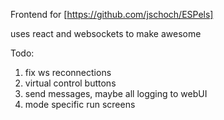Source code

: Frontend for [https://github.com/jschoch/ESPels]

uses react and websockets to make awesome

Todo:

1. fix ws reconnections
2. virtual control buttons
3. send messages, maybe all logging to webUI
4. mode specific run screens
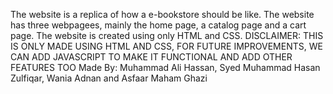 The website is a replica of how a e-bookstore should be like.
The website has three webpagees, mainly the home page, a catalog page and a cart page.
The website is created using only HTML and CSS.
                      DISCLAIMER: THIS IS ONLY MADE USING HTML AND CSS, FOR FUTURE IMPROVEMENTS, WE CAN ADD JAVASCRIPT TO MAKE IT FUNCTIONAL AND ADD OTHER FEATURES TOO
                      Made By:
Muhammad Ali Hassan,
Syed Muhammad Hasan Zulfiqar,
Wania Adnan and
Asfaar Maham Ghazi  
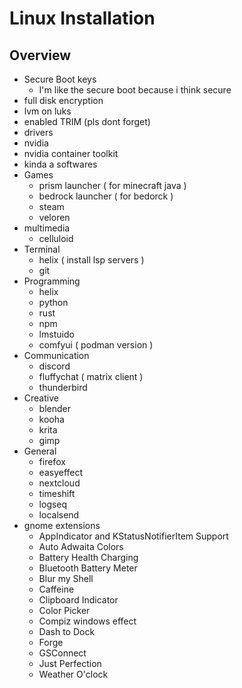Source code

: # Linux Installation

## Overview
- Secure Boot keys
  - I'm like the secure boot because i think secure
- full disk encryption
 - lvm on luks
 - enabled TRIM (pls dont forget)
- drivers
 - nvidia
 - nvidia container toolkit
- kinda a softwares
 - Games
   - prism launcher ( for minecraft java )
   - bedrock launcher ( for bedorck )
   - steam
   - veloren
 - multimedia
   - celluloid
 - Terminal
   - helix ( install lsp servers )
   - git
 - Programming
   - helix
   - python
   - rust
   - npm
   - lmstuido
   - comfyui ( podman version )
 - Communication
   - discord
   - fluffychat ( matrix client )
   - thunderbird
 - Creative
   - blender
   - kooha
   - krita
   - gimp
 - General
   - firefox
   - easyeffect
   - nextcloud
   - timeshift
   - logseq
   - localsend
 - gnome extensions
   - AppIndicator and KStatusNotifierItem Support
   - Auto Adwaita Colors
   - Battery Health Charging
   - Bluetooth Battery Meter
   - Blur my Shell
   - Caffeine
   - Clipboard Indicator
   - Color Picker
   - Compiz windows effect
   - Dash to Dock
   - Forge
   - GSConnect
   - Just Perfection
   - Weather O'clock
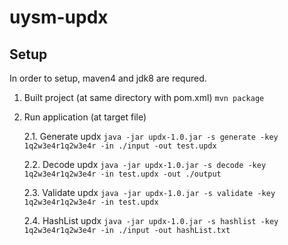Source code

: # uysm-updx
## Setup

In order to setup, maven4 and jdk8 are requred.

 1. Built project (at same directory with pom.xml)
    `mvn package`
 2. Run application (at target file)

    2.1. Generate updx
    `java -jar updx-1.0.jar -s generate -key 1q2w3e4r1q2w3e4r -in ./input -out test.updx`

    2.2. Decode updx
    `java -jar updx-1.0.jar -s decode -key 1q2w3e4r1q2w3e4r -in test.updx -out ./output`
    
    2.3. Validate updx
    `java -jar updx-1.0.jar -s validate -key 1q2w3e4r1q2w3e4r -in test.updx`
    
    2.4. HashList updx
    `java -jar updx-1.0.jar -s hashlist -key 1q2w3e4r1q2w3e4r -in ./input -out hashList.txt`

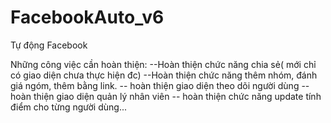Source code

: # FacebookAuto_v6
Tự động Facebook


Những công việc cần hoàn thiện:
--Hoàn thiện chức năng chia sẻ( mới chỉ có giao diện chưa thực hiện đc)
--Hoàn thiện chức năng thêm nhóm, đánh giá ngóm, thêm bằng link.
-- hoàn thiện giao diện theo dõi người dùng
-- hoàn thiện giao diện quản lý nhân viên
-- hoàn thiện chức năng update tính điểm cho từng người dùng...

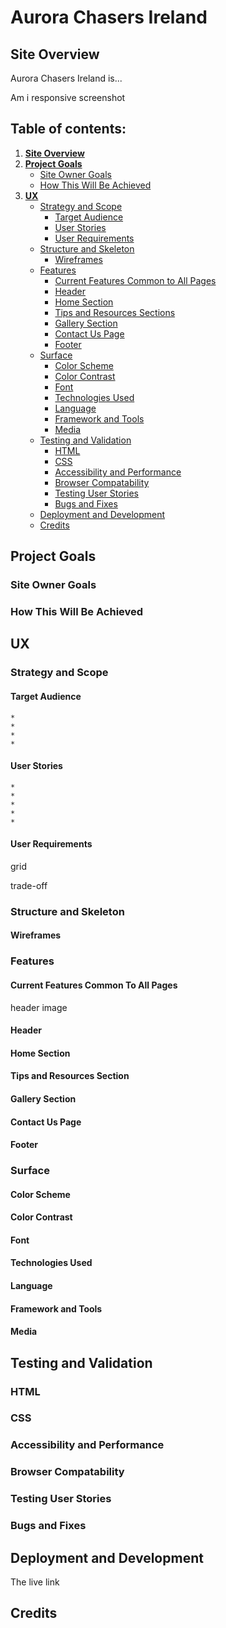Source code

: # Aurora Chasers Ireland

## Site Overview
Aurora Chasers Ireland is...

Am i responsive screenshot

## Table of contents:
1. [**Site Overview**](#site-overview)
2. [**Project Goals**](#project-goals)
    * [Site Owner Goals](#site-owner-goals)
    * [How This Will Be Achieved](#how-this-will-be-achieved)
3. [**UX**](#ux)
    * [Strategy and Scope](#strategy-and-scope)
        * [Target Audience](#target-audience)
        * [User Stories](#user-stories)
        * [User Requirements](#user-requirements)
    * [Structure and Skeleton](#structure-and-skeleton)
        * [Wireframes](#wireframes)
    * [Features](#features)
        * [Current Features Common to All Pages](#current-features-common-to-all-pages)
        * [Header](#header)
        * [Home Section](#home-section)
        * [Tips and Resources Sections](#tips-and-resources-section)
        * [Gallery Section](#gallery-section)
        * [Contact Us Page](#contact-us-page)
        * [Footer](#footer)
    * [Surface](#surface)
        * [Color Scheme](#color-scheme)
        * [Color Contrast](#color-contrast)
        * [Font](#font)
        * [Technologies Used](#technologies-used)
        * [Language](#language)
        * [Framework and Tools](#framework-and-tools)
        * [Media](#media)
    * [Testing and Validation](#testing-and-validation)
        * [HTML](#html)
        * [CSS](#css)
        * [Accessibility and Performance](#accessibility-and-performance)
        * [Browser Compatability](#browser-compatability)
        * [Testing User Stories](#testing-user-stories)
        * [Bugs and Fixes](#bugs-and-fixes)
    * [Deployment and Development](#deployment-and-development)
    * [Credits](#credits)

## Project Goals
### Site Owner Goals

### How This Will Be Achieved

## UX
### Strategy and Scope

#### Target Audience
    * 
    *
    *
    *

#### User Stories
    *
    *
    *
    *
    *

#### User Requirements

grid

trade-off

### Structure and Skeleton

#### Wireframes

### Features

#### Current Features Common To All Pages
header image
#### Header
#### Home Section
#### Tips and Resources Section 
#### Gallery Section
#### Contact Us Page
#### Footer

### Surface
#### Color Scheme
#### Color Contrast
#### Font
#### Technologies Used
#### Language
#### Framework and Tools
#### Media

## Testing and Validation
### HTML
### CSS
### Accessibility and Performance
### Browser Compatability
### Testing User Stories
### Bugs and Fixes

## Deployment and Development
The live link

## Credits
######
When you return the listing, keep it exact and omit any pictures it holds.

Source code

: Frontend for [https://github.com/jschoch/ESPels]

uses react and websockets to make awesome

Todo:

1. fix ws reconnections
2. virtual control buttons
3. send messages, maybe all logging to webUI
4. mode specific run screens
 The website is a replica of how a e-bookstore should be like.
The website has three webpagees, mainly the home page, a catalog page and a cart page.
The website is created using only HTML and CSS.
                      DISCLAIMER: THIS IS ONLY MADE USING HTML AND CSS, FOR FUTURE IMPROVEMENTS, WE CAN ADD JAVASCRIPT TO MAKE IT FUNCTIONAL AND ADD OTHER FEATURES TOO
                      Made By:
Muhammad Ali Hassan,
Syed Muhammad Hasan Zulfiqar,
Wania Adnan and
Asfaar Maham Ghazi  
Source code

: # Linux Installation

## Overview
- Secure Boot keys
  - I'm like the secure boot because i think secure
- full disk encryption
 - lvm on luks
 - enabled TRIM (pls dont forget)
- drivers
 - nvidia
 - nvidia container toolkit
- kinda a softwares
 - Games
   - prism launcher ( for minecraft java )
   - bedrock launcher ( for bedorck )
   - steam
   - veloren
 - multimedia
   - celluloid
 - Terminal
   - helix ( install lsp servers )
   - git
 - Programming
   - helix
   - python
   - rust
   - npm
   - lmstuido
   - comfyui ( podman version )
 - Communication
   - discord
   - fluffychat ( matrix client )
   - thunderbird
 - Creative
   - blender
   - kooha
   - krita
   - gimp
 - General
   - firefox
   - easyeffect
   - nextcloud
   - timeshift
   - logseq
   - localsend
 - gnome extensions
   - AppIndicator and KStatusNotifierItem Support
   - Auto Adwaita Colors
   - Battery Health Charging
   - Bluetooth Battery Meter
   - Blur my Shell
   - Caffeine
   - Clipboard Indicator
   - Color Picker
   - Compiz windows effect
   - Dash to Dock
   - Forge
   - GSConnect
   - Just Perfection
   - Weather O'clock
Source code

: # uysm-updx
## Setup

In order to setup, maven4 and jdk8 are requred.

 1. Built project (at same directory with pom.xml)
    `mvn package`
 2. Run application (at target file)

    2.1. Generate updx
    `java -jar updx-1.0.jar -s generate -key 1q2w3e4r1q2w3e4r -in ./input -out test.updx`

    2.2. Decode updx
    `java -jar updx-1.0.jar -s decode -key 1q2w3e4r1q2w3e4r -in test.updx -out ./output`
    
    2.3. Validate updx
    `java -jar updx-1.0.jar -s validate -key 1q2w3e4r1q2w3e4r -in test.updx`
    
    2.4. HashList updx
    `java -jar updx-1.0.jar -s hashlist -key 1q2w3e4r1q2w3e4r -in ./input -out hashList.txt`

Source code

: # FacebookAuto_v6
Tự động Facebook


Những công việc cần hoàn thiện:
--Hoàn thiện chức năng chia sẻ( mới chỉ có giao diện chưa thực hiện đc)
--Hoàn thiện chức năng thêm nhóm, đánh giá ngóm, thêm bằng link.
-- hoàn thiện giao diện theo dõi người dùng
-- hoàn thiện giao diện quản lý nhân viên
-- hoàn thiện chức năng update tính điểm cho từng người dùng...

Source code

: # Aurora Chasers Ireland

## Site Overview
Aurora Chasers Ireland is...

Am i responsive screenshot

## Table of contents:
1. [**Site Overview**](#site-overview)
2. [**Project Goals**](#project-goals)
    * [Site Owner Goals](#site-owner-goals)
    * [How This Will Be Achieved](#how-this-will-be-achieved)
3. [**UX**](#ux)
    * [Strategy and Scope](#strategy-and-scope)
        * [Target Audience](#target-audience)
        * [User Stories](#user-stories)
        * [User Requirements](#user-requirements)
    * [Structure and Skeleton](#structure-and-skeleton)
        * [Wireframes](#wireframes)
    * [Features](#features)
        * [Current Features Common to All Pages](#current-features-common-to-all-pages)
        * [Header](#header)
        * [Home Section](#home-section)
        * [Tips and Resources Sections](#tips-and-resources-section)
        * [Gallery Section](#gallery-section)
        * [Contact Us Page](#contact-us-page)
        * [Footer](#footer)
    * [Surface](#surface)
        * [Color Scheme](#color-scheme)
        * [Color Contrast](#color-contrast)
        * [Font](#font)
        * [Technologies Used](#technologies-used)
        * [Language](#language)
        * [Framework and Tools](#framework-and-tools)
        * [Media](#media)
    * [Testing and Validation](#testing-and-validation)
        * [HTML](#html)
        * [CSS](#css)
        * [Accessibility and Performance](#accessibility-and-performance)
        * [Browser Compatability](#browser-compatability)
        * [Testing User Stories](#testing-user-stories)
        * [Bugs and Fixes](#bugs-and-fixes)
    * [Deployment and Development](#deployment-and-development)
    * [Credits](#credits)

## Project Goals
### Site Owner Goals

### How This Will Be Achieved

## UX
### Strategy and Scope

#### Target Audience
    * 
    *
    *
    *

#### User Stories
    *
    *
    *
    *
    *

#### User Requirements

grid

trade-off

### Structure and Skeleton

#### Wireframes

### Features

#### Current Features Common To All Pages
header image
#### Header
#### Home Section
#### Tips and Resources Section 
#### Gallery Section
#### Contact Us Page
#### Footer

### Surface
#### Color Scheme
#### Color Contrast
#### Font
#### Technologies Used
#### Language
#### Framework and Tools
#### Media

## Testing and Validation
### HTML
### CSS
### Accessibility and Performance
### Browser Compatability
### Testing User Stories
### Bugs and Fixes

## Deployment and Development
The live link

## Credits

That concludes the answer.